▸ REQUIRED WORK: Type out the entries again, keeping every word unchanged.
----
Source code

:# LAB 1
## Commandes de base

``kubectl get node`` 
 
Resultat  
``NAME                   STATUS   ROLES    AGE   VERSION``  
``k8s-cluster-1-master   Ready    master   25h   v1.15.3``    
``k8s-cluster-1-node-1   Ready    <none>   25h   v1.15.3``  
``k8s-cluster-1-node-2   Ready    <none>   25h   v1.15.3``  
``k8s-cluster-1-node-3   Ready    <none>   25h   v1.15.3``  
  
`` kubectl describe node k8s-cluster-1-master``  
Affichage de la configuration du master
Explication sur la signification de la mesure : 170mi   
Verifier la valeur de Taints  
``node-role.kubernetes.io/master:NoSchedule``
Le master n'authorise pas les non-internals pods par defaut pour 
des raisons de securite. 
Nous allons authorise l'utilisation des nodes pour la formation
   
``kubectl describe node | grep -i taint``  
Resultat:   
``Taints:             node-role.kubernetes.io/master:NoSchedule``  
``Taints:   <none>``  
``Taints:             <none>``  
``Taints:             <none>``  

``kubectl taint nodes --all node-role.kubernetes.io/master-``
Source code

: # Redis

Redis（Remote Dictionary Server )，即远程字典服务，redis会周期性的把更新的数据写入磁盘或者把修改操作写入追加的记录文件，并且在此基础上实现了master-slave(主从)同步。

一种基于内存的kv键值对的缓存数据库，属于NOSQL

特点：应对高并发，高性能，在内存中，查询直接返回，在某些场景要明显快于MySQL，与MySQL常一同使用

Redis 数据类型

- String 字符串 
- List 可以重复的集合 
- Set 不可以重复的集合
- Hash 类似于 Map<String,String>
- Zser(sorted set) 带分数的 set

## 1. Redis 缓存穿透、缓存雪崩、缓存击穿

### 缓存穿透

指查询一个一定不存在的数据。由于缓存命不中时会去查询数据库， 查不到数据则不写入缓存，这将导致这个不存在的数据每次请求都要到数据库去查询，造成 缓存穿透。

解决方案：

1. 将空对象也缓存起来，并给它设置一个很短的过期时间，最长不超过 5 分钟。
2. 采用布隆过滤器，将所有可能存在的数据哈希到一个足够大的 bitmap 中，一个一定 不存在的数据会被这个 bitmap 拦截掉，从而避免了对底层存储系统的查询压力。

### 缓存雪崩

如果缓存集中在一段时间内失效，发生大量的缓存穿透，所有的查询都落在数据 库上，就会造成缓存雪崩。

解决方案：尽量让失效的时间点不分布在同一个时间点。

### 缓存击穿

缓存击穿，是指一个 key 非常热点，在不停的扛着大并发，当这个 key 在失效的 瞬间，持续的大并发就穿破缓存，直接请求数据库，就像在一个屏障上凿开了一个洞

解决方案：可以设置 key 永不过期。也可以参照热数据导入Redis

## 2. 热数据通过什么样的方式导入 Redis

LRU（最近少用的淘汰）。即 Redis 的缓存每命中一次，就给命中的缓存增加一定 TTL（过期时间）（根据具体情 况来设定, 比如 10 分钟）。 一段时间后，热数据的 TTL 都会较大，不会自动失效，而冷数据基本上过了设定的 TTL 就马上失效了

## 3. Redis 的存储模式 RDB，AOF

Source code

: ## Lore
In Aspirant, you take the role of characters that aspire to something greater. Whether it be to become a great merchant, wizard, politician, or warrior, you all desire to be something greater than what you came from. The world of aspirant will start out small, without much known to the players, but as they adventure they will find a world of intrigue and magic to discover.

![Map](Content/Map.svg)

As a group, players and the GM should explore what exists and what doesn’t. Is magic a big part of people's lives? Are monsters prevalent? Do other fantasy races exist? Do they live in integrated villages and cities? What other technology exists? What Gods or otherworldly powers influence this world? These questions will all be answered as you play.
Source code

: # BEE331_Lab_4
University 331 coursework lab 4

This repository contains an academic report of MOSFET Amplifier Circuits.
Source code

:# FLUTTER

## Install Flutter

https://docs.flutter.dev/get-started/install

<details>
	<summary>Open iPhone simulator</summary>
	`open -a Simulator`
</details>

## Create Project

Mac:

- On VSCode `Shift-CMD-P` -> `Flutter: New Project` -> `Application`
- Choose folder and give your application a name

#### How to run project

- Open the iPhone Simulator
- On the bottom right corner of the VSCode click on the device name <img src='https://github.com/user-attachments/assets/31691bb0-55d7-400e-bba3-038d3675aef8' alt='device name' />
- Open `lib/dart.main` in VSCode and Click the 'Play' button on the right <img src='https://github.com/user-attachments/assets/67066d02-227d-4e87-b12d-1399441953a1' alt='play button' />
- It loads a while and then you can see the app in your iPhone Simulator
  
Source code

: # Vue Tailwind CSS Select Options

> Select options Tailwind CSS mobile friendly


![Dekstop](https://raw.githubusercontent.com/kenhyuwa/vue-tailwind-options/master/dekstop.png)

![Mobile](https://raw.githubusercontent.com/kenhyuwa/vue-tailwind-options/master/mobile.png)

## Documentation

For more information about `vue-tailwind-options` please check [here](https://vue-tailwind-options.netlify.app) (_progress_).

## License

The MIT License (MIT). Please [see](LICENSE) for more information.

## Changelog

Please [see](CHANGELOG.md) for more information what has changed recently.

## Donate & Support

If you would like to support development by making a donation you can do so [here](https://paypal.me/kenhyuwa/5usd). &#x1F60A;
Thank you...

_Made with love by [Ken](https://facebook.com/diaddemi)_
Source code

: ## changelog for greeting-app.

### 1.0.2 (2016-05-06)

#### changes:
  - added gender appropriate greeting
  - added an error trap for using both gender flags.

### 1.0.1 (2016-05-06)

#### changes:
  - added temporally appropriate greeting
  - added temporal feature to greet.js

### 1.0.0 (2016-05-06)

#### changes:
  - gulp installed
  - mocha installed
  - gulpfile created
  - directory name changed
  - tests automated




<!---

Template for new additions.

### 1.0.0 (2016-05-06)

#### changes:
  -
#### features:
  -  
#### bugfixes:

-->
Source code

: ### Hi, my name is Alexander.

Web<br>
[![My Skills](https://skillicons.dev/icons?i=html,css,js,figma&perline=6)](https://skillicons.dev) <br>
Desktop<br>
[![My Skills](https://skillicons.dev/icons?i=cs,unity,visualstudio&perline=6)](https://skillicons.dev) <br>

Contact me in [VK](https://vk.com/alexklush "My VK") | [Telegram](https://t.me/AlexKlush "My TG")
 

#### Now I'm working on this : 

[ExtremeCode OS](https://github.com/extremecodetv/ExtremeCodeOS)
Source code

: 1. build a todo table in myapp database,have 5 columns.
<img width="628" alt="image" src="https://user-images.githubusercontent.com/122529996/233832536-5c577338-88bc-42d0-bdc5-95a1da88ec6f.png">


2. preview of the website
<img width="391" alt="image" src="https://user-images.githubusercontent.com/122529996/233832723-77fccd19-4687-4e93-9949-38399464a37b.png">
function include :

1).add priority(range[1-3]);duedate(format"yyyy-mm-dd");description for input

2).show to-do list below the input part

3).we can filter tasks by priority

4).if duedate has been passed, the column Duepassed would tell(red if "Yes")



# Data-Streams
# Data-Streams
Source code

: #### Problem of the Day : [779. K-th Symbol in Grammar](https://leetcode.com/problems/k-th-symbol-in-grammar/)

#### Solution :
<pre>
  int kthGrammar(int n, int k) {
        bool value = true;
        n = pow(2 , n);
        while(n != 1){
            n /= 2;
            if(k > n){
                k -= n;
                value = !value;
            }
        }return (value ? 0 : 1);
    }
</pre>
----
▸ EXERCISE RESPONSE:
Source code

:# LAB 1
## Commandes de base

``kubectl get node`` 
 
Resultat  
``NAME                   STATUS   ROLES    AGE   VERSION``  
``k8s-cluster-1-master   Ready    master   25h   v1.15.3``    
``k8s-cluster-1-node-1   Ready    <none>   25h   v1.15.3``  
``k8s-cluster-1-node-2   Ready    <none>   25h   v1.15.3``  
``k8s-cluster-1-node-3   Ready    <none>   25h   v1.15.3``  
  
`` kubectl describe node k8s-cluster-1-master``  
Affichage de la configuration du master
Explication sur la signification de la mesure : 170mi   
Verifier la valeur de Taints  
``node-role.kubernetes.io/master:NoSchedule``
Le master n'authorise pas les non-internals pods par defaut pour 
des raisons de securite. 
Nous allons authorise l'utilisation des nodes pour la formation
   
``kubectl describe node | grep -i taint``  
Resultat:   
``Taints:             node-role.kubernetes.io/master:NoSchedule``  
``Taints:   <none>``  
``Taints:             <none>``  
``Taints:             <none>``  

``kubectl taint nodes --all node-role.kubernetes.io/master-``
Source code

: # Redis

Redis（Remote Dictionary Server )，即远程字典服务，redis会周期性的把更新的数据写入磁盘或者把修改操作写入追加的记录文件，并且在此基础上实现了master-slave(主从)同步。

一种基于内存的kv键值对的缓存数据库，属于NOSQL

特点：应对高并发，高性能，在内存中，查询直接返回，在某些场景要明显快于MySQL，与MySQL常一同使用

Redis 数据类型

- String 字符串 
- List 可以重复的集合 
- Set 不可以重复的集合
- Hash 类似于 Map<String,String>
- Zser(sorted set) 带分数的 set

## 1. Redis 缓存穿透、缓存雪崩、缓存击穿

### 缓存穿透

指查询一个一定不存在的数据。由于缓存命不中时会去查询数据库， 查不到数据则不写入缓存，这将导致这个不存在的数据每次请求都要到数据库去查询，造成 缓存穿透。

解决方案：

1. 将空对象也缓存起来，并给它设置一个很短的过期时间，最长不超过 5 分钟。
2. 采用布隆过滤器，将所有可能存在的数据哈希到一个足够大的 bitmap 中，一个一定 不存在的数据会被这个 bitmap 拦截掉，从而避免了对底层存储系统的查询压力。

### 缓存雪崩

如果缓存集中在一段时间内失效，发生大量的缓存穿透，所有的查询都落在数据 库上，就会造成缓存雪崩。

解决方案：尽量让失效的时间点不分布在同一个时间点。

### 缓存击穿

缓存击穿，是指一个 key 非常热点，在不停的扛着大并发，当这个 key 在失效的 瞬间，持续的大并发就穿破缓存，直接请求数据库，就像在一个屏障上凿开了一个洞

解决方案：可以设置 key 永不过期。也可以参照热数据导入Redis

## 2. 热数据通过什么样的方式导入 Redis

LRU（最近少用的淘汰）。即 Redis 的缓存每命中一次，就给命中的缓存增加一定 TTL（过期时间）（根据具体情 况来设定, 比如 10 分钟）。 一段时间后，热数据的 TTL 都会较大，不会自动失效，而冷数据基本上过了设定的 TTL 就马上失效了

## 3. Redis 的存储模式 RDB，AOF

Source code

: ## Lore
In Aspirant, you take the role of characters that aspire to something greater. Whether it be to become a great merchant, wizard, politician, or warrior, you all desire to be something greater than what you came from. The world of aspirant will start out small, without much known to the players, but as they adventure they will find a world of intrigue and magic to discover.

![Map](Content/Map.svg)

As a group, players and the GM should explore what exists and what doesn’t. Is magic a big part of people's lives? Are monsters prevalent? Do other fantasy races exist? Do they live in integrated villages and cities? What other technology exists? What Gods or otherworldly powers influence this world? These questions will all be answered as you play.
Source code

: # BEE331_Lab_4
University 331 coursework lab 4

This repository contains an academic report of MOSFET Amplifier Circuits.
Source code

:# FLUTTER

## Install Flutter

https://docs.flutter.dev/get-started/install

<details>
	<summary>Open iPhone simulator</summary>
	`open -a Simulator`
</details>

## Create Project

Mac:

- On VSCode `Shift-CMD-P` -> `Flutter: New Project` -> `Application`
- Choose folder and give your application a name

#### How to run project

- Open the iPhone Simulator
- On the bottom right corner of the VSCode click on the device name <img src='https://github.com/user-attachments/assets/31691bb0-55d7-400e-bba3-038d3675aef8' alt='device name' />
- Open `lib/dart.main` in VSCode and Click the 'Play' button on the right <img src='https://github.com/user-attachments/assets/67066d02-227d-4e87-b12d-1399441953a1' alt='play button' />
- It loads a while and then you can see the app in your iPhone Simulator
  
Source code

: # Vue Tailwind CSS Select Options

> Select options Tailwind CSS mobile friendly


![Dekstop](https://raw.githubusercontent.com/kenhyuwa/vue-tailwind-options/master/dekstop.png)

![Mobile](https://raw.githubusercontent.com/kenhyuwa/vue-tailwind-options/master/mobile.png)

## Documentation

For more information about `vue-tailwind-options` please check [here](https://vue-tailwind-options.netlify.app) (_progress_).

## License

The MIT License (MIT). Please [see](LICENSE) for more information.

## Changelog

Please [see](CHANGELOG.md) for more information what has changed recently.

## Donate & Support

If you would like to support development by making a donation you can do so [here](https://paypal.me/kenhyuwa/5usd). &#x1F60A;
Thank you...

_Made with love by [Ken](https://facebook.com/diaddemi)_
Source code

: ## changelog for greeting-app.

### 1.0.2 (2016-05-06)

#### changes:
  - added gender appropriate greeting
  - added an error trap for using both gender flags.

### 1.0.1 (2016-05-06)

#### changes:
  - added temporally appropriate greeting
  - added temporal feature to greet.js

### 1.0.0 (2016-05-06)

#### changes:
  - gulp installed
  - mocha installed
  - gulpfile created
  - directory name changed
  - tests automated




<!---

Template for new additions.

### 1.0.0 (2016-05-06)

#### changes:
  -
#### features:
  -  
#### bugfixes:

-->
Source code

: ### Hi, my name is Alexander.

Web<br>
[![My Skills](https://skillicons.dev/icons?i=html,css,js,figma&perline=6)](https://skillicons.dev) <br>
Desktop<br>
[![My Skills](https://skillicons.dev/icons?i=cs,unity,visualstudio&perline=6)](https://skillicons.dev) <br>

Contact me in [VK](https://vk.com/alexklush "My VK") | [Telegram](https://t.me/AlexKlush "My TG")
 

#### Now I'm working on this : 

[ExtremeCode OS](https://github.com/extremecodetv/ExtremeCodeOS)
Source code

: 1. build a todo table in myapp database,have 5 columns.
<img width="628" alt="image" src="https://user-images.githubusercontent.com/122529996/233832536-5c577338-88bc-42d0-bdc5-95a1da88ec6f.png">


2. preview of the website
<img width="391" alt="image" src="https://user-images.githubusercontent.com/122529996/233832723-77fccd19-4687-4e93-9949-38399464a37b.png">
function include :

1).add priority(range[1-3]);duedate(format"yyyy-mm-dd");description for input

2).show to-do list below the input part

3).we can filter tasks by priority

4).if duedate has been passed, the column Duepassed would tell(red if "Yes")



# Data-Streams
# Data-Streams
Source code

: #### Problem of the Day : [779. K-th Symbol in Grammar](https://leetcode.com/problems/k-th-symbol-in-grammar/)

#### Solution :
<pre>
  int kthGrammar(int n, int k) {
        bool value = true;
        n = pow(2 , n);
        while(n != 1){
            n /= 2;
            if(k > n){
                k -= n;
                value = !value;
            }
        }return (value ? 0 : 1);
    }
</pre>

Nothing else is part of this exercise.